Introduction to the Transaction Log

Question

Introduction to the Transaction Log

Viewing 5 posts - 61 through 65 (of 65 total)

You must be logged in to reply to this topic. Login to reply

JacekO SSCertifiable Points: 6610 More actions · Answer 1

The performace issues related to the transaction log (and data files as well) I have seen are related to the autogrowth. Now I tend to create databases and log files big enough so the autogrowth process does not occur.

I did run some tests where the maximum duration of some SPs calls was affected by the autogrowth process. The overall average duration does not get affected much, but on a system where you need to keep the maximum duration of a SP execution in check it could cause a problem.

---------------------------------------------
[font="Verdana"]Nothing is impossible.
It is just a matter of time and money.[/font]

James_DBA Default port Points: 1422 More actions · Answer 2

Gail, great questions (especially the proof question). I split this into two postings; to make a little easier to read...as well as easier for anyone who wants to respond to specific topic of choice.

First, I want to address and ensure that everyone following this understands what I mean by "performance degradation". In context of this thread, we are purely talking about performance of the Transaction Log itself (not the impact on the database engine or the hard drives)...however, it is very hard not to include those aspects within the same conversation.
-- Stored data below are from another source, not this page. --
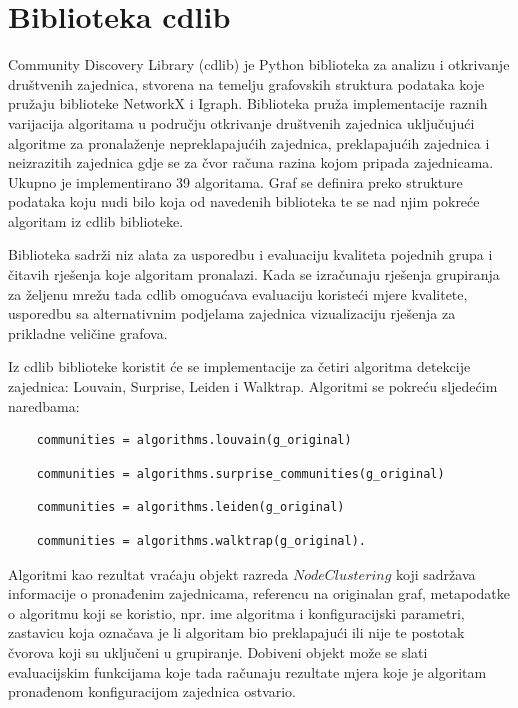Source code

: \pagebreak

\section{Biblioteka cdlib}
Community Discovery Library (cdlib) \cite{rossetti2019cdlib} je Python biblioteka za analizu i otkrivanje društvenih zajednica, stvorena na temelju grafovskih struktura podataka koje pružaju biblioteke NetworkX i Igraph. Biblioteka pruža implementacije raznih varijacija algoritama u području otkrivanje društvenih zajednica uključujući algoritme za pronalaženje nepreklapajućih zajednica, preklapajućih zajednica i neizrazitih zajednica gdje se za čvor računa razina kojom pripada zajednicama. Ukupno je implementirano 39 algoritama. Graf se definira preko strukture podataka koju nudi bilo koja od navedenih biblioteka te se nad njim pokreće algoritam iz cdlib biblioteke.

Biblioteka sadrži niz alata za usporedbu i evaluaciju kvaliteta pojednih grupa i čitavih rješenja koje algoritam pronalazi. Kada se izračunaju rješenja grupiranja za željenu mrežu tada cdlib omogućava evaluaciju koristeći mjere kvalitete, usporedbu sa alternativnim podjelama zajednica vizualizaciju rješenja za prikladne veličine grafova.

Iz cdlib biblioteke koristit će se implementacije za četiri algoritma detekcije zajednica: Louvain, Surprise, Leiden i Walktrap. Algoritmi se pokreću sljedećim naredbama:

\begin{verbatim}
	communities = algorithms.louvain(g_original)
\end{verbatim}


\begin{verbatim}
	communities = algorithms.surprise_communities(g_original)
\end{verbatim}

\begin{verbatim}
	communities = algorithms.leiden(g_original)
\end{verbatim}

\begin{verbatim}
	communities = algorithms.walktrap(g_original).
\end{verbatim}


Algoritmi kao rezultat vraćaju objekt razreda $NodeClustering$ koji sadržava informacije o pronađenim zajednicama, referencu na originalan graf, metapodatke o algoritmu koji se koristio, npr. ime algoritma i konfiguracijski parametri, zastavicu koja označava je li algoritam bio preklapajući ili nije te postotak čvorova koji su uključeni u grupiranje. Dobiveni objekt može se slati evaluacijskim funkcijama koje tada računaju rezultate mjera koje je algoritam pronađenom konfiguracijom zajednica ostvario.


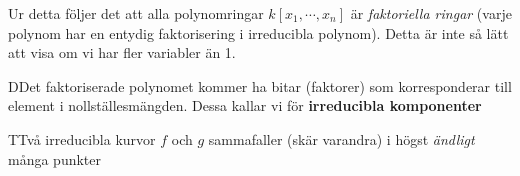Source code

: \par\bigskip
\noindent Ur detta följer det att alla polynomringar $k[x_1,\cdots,x_n]$ är \textit{faktoriella ringar} (varje polynom har en entydig faktorisering i irreducibla polynom). Detta är inte så lätt att visa om vi har fler variabler än 1.
\par\bigskip
\begin{theo}
  DDet faktoriserade polynomet kommer ha bitar (faktorer) som korresponderar till element i nollställesmängden. Dessa kallar vi för \textbf{irreducibla komponenter}
\end{theo}
\par\bigskip
\begin{theo}
  TTvå irreducibla kurvor $f$ och $g$ sammafaller (skär varandra) i högst \textit{ändligt} många punkter
\end{theo}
Now with that cleared up; the "concept" is very simple. Assume we have a transaction that we know is 10KB in size and we know we will be committing this transaction 500,000 times. Also, assume you have a transaction log just large enough to store 1,000 of these transactions (approximately 10 MB). And assume the Auto-growth option is turned on, and the setting is set high enough to adjust the log to a size that will fit 500,000 transactions (approximately grow another 500 MB when space runs out; bringing to a total of 510MB). I know this is a bit absurd, but very possible to occur.

In the SIMPLE model we would experience the following occur within the transaction log (this is assuming the log has no other transactions previously stored, and has a fresh checkpoint)...
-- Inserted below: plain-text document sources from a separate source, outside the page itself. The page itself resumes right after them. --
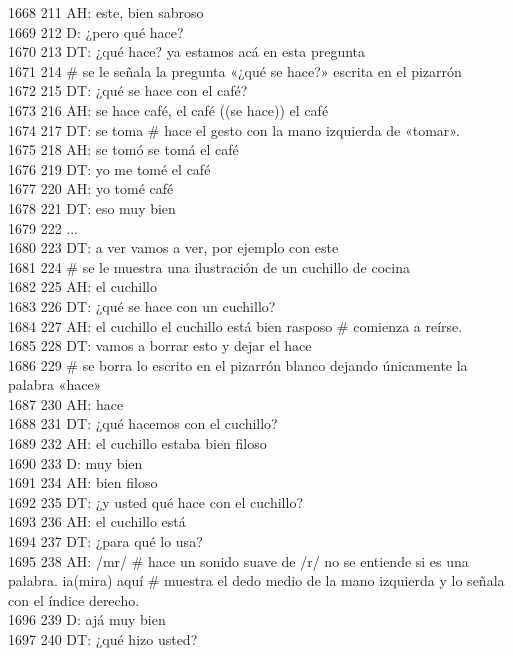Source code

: 1668 211 AH: este, bien sabroso\\
1669 212 D: ¿pero qué hace?\\
1670 213 DT: ¿qué hace? ya estamos acá en esta pregunta\\
1671 214 # se le señala la pregunta «¿qué se hace?» escrita en el pizarrón\\
1672 215 DT: ¿qué se hace con el café?\\
1673 216 AH: se hace café, el café ((se hace)) el café\\
1674 217 DT: se toma # hace el gesto con la mano izquierda de «tomar».\\
1675 218 AH: se tomó se tomá el café\\
1676 219 DT: yo me tomé el café\\
1677 220 AH: yo tomé café\\
1678 221 DT: eso muy bien\\
1679 222 ...\\
1680 223 DT: a ver vamos a ver, por ejemplo con este\\
1681 224 # se le muestra una ilustración de un cuchillo de cocina\\
1682 225 AH: el cuchillo\\
1683 226 DT: ¿qué se hace con un cuchillo?\\
1684 227 AH: el cuchillo el cuchillo está bien rasposo # comienza a reírse.\\
1685 228 DT: vamos a borrar esto y dejar el hace\\
1686 229 # se borra lo escrito en el pizarrón blanco dejando únicamente la palabra «hace»\\
1687 230 AH: hace\\
1688 231 DT: ¿qué hacemos con el cuchillo?\\
1689 232 AH: el cuchillo estaba bien filoso\\
1690 233 D: muy bien\\
1691 234 AH: bien filoso\\
1692 235 DT: ¿y usted qué hace con el cuchillo?\\
1693 236 AH: el cuchillo está\\
1694 237 DT: ¿para qué lo usa?\\
1695 238 AH: /mr/ # hace un sonido suave de /r/ no se entiende si es una palabra. ia(mira) aquí # muestra el dedo medio de la mano izquierda y lo señala con el índice derecho.\\
1696 239 D: ajá muy bien\\
1697 240 DT: ¿qué hizo usted?\\
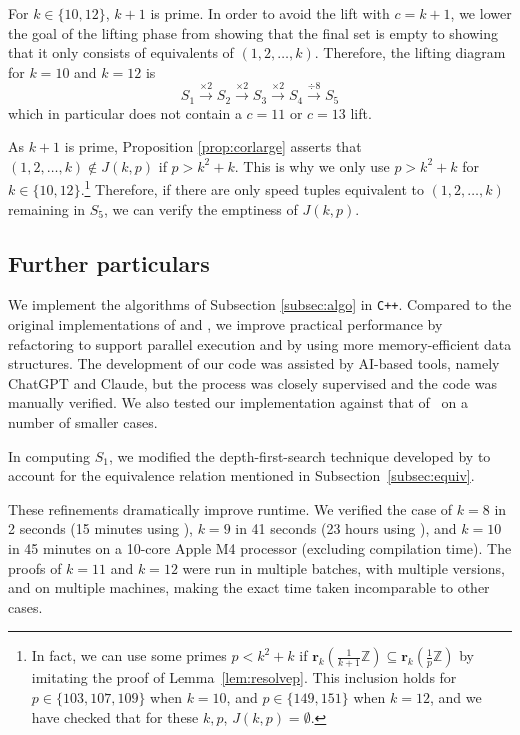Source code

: \documentclass[11pt]{amsart}
\newcommand{\Z}{\mathbb{Z}}
\newcommand{\rbf}{\mathbf{r}}
\newcommand{\onetok}{(1, 2, \dots, k)}
\theoremstyle{definition}
\theoremstyle{remark}
\begin{document}
For $k\in\{10,12\}$, $k+1$ is prime. 
In order to avoid the lift with $c=k+1$, we lower the goal of the lifting phase from showing that the final set is empty 
to showing that it only consists of equivalents of $\onetok$.
Therefore, the lifting diagram for $k = 10$ and $k=12$ is 
\[ S_1\xrightarrow{\times 2}S_2\xrightarrow{\times 2}S_3\xrightarrow{\times 2}S_4\xrightarrow{\div 8}S_5 \] 
which in particular does not contain a $c=11$ or $c=13$ lift.

As $k+1$ is prime, Proposition \ref{prop:corlarge} asserts that $\onetok\notin J(k,p)$ if $p>k^2+k$.
This is why we only use $p>k^2+k$ for $k\in\{10,12\}$.\footnote{
  In fact, we can use some primes $p<k^2+k$ if $\rbf_k(\frac{1}{k+1}\Z)\subseteq\rbf_k(\frac{1}{p}\Z)$ 
  by imitating the proof of Lemma~\ref{lem:resolvep}.
  This inclusion holds for $p \in \{103, 107, 109\}$ when $k=10$, and $p \in \{149,151\}$ when $k=12$,
  and we have checked that for these $k,p$, $J(k,p)=\emptyset$.
} Therefore, if there are only speed tuples equivalent to $\onetok$ remaining in $S_5$, we can verify the emptiness of $J(k,p)$.

\subsection{Further particulars}
We implement the algorithms of Subsection \ref{subsec:algo} in \texttt{C++}. %
Compared to the original implementations of \cite{rosenfeldcode} and \cite{tanupatcode},
we improve practical performance by refactoring to support parallel execution and by using more memory-efficient data structures.
The development of our code was assisted by AI-based tools, namely ChatGPT and Claude, but the process was closely supervised and the code was manually verified.
We also tested our implementation against that of~\cite{tanupatcode} on a number of smaller cases.

In computing $S_1$, we modified the depth-first-search technique developed by \cite{rosenfeldcode} to account for the equivalence relation
mentioned in Subsection~\ref{subsec:equiv}.

These refinements dramatically improve runtime. We verified the case of $k=8$ in 2 seconds (15 minutes using \cite{tanupatcode}), 
$k=9$ in 41 seconds (23 hours using \cite{tanupatcode}), and $k=10$ in 45 minutes on a 10-core Apple M4 processor
(excluding compilation time). 
The proofs of $k=11$ and $k=12$ were run in multiple batches, with multiple versions, 
and on multiple machines, making the exact time taken incomparable to other cases. 
\end{document}

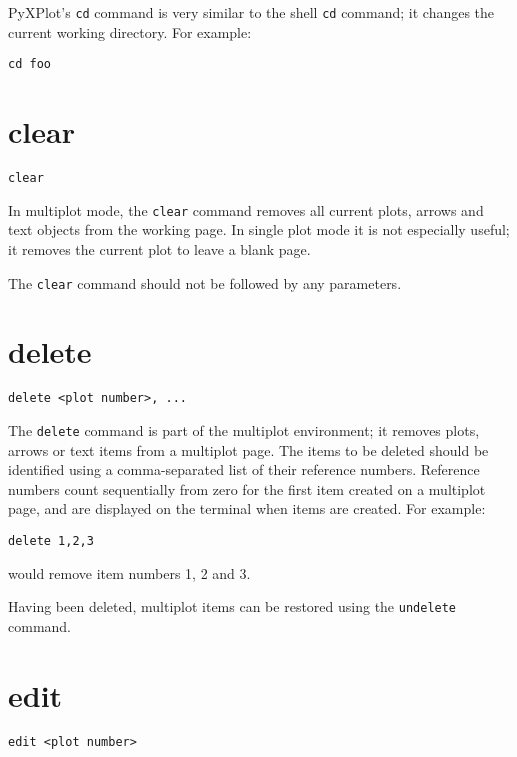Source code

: PyXPlot's {\tt cd} command is very similar to the shell {\tt cd} command; it 
changes the current working directory. For example:

\begin{verbatim}
cd foo
\end{verbatim}

\section{clear}

\begin{verbatim}
clear
\end{verbatim}

In multiplot mode, the {\tt clear} command removes all current plots, arrows
and text objects from the working page. In single plot mode it is not
especially useful; it removes the current plot to leave a blank page.

The {\tt clear} command should not be followed by any parameters.

\section{delete}

\begin{verbatim}
delete <plot number>, ...
\end{verbatim}

The {\tt delete} command is part of the multiplot environment; it removes
plots, arrows or text items from a multiplot page. The items to be deleted should be
identified using a comma-separated list of their reference numbers.  Reference
numbers count sequentially from zero for the first item created on a multiplot
page, and are displayed on the terminal when items are created.  For example:

\begin{verbatim}
delete 1,2,3
\end{verbatim}

\noindent would remove item numbers 1, 2 and 3.

Having been deleted, multiplot items can be restored using the {\tt undelete}
command.

\section{edit}

\begin{verbatim}
edit <plot number>
\end{verbatim}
A-1) After approximately 700 transactions are committed SQL Server will then issue an Automatic Checkpoint

A-2) Once the automatic checkpoint occurs, SQL Server will mark the transactions as ready for release from the log

A-3) SQL Server will release the transactions (TRUNCATE the log)

B-1) SQL Server will resume with where it left off on the set of transactions it was processing

B-2) SQL Server will restart with Step A-1 for the next set of 700 transactions

Now, notice here that SQL Server never actually increases the log file size...even though it has the setting to do so? This is because the transactions fit within the log file size and SQL has settings that will use Auto Checkpoint either after a timed interval (predetermined by SQL, but may be overridden by user) or upon 70% capacity used up within the transaction log...whichever occurs first.

With the FULL recovery model we will see a slightly different behavior...

A-1) When the transactions no longer fit within the log then SQL Server check to see if the FILEGROWTH option is enabled, if so then to see what size to increase by (10% is default; however, our setting in this scenario is 500MB)

A-2) SQL Server then grows the log file by proper size (assuming disk space is available); should either FILEGROWTH be turned off or disk space runs out, SQL returns a 9002 error

A-3) If no errors, SQL resumes with transactions until either completed or further space is required (SQL returns to step A-1)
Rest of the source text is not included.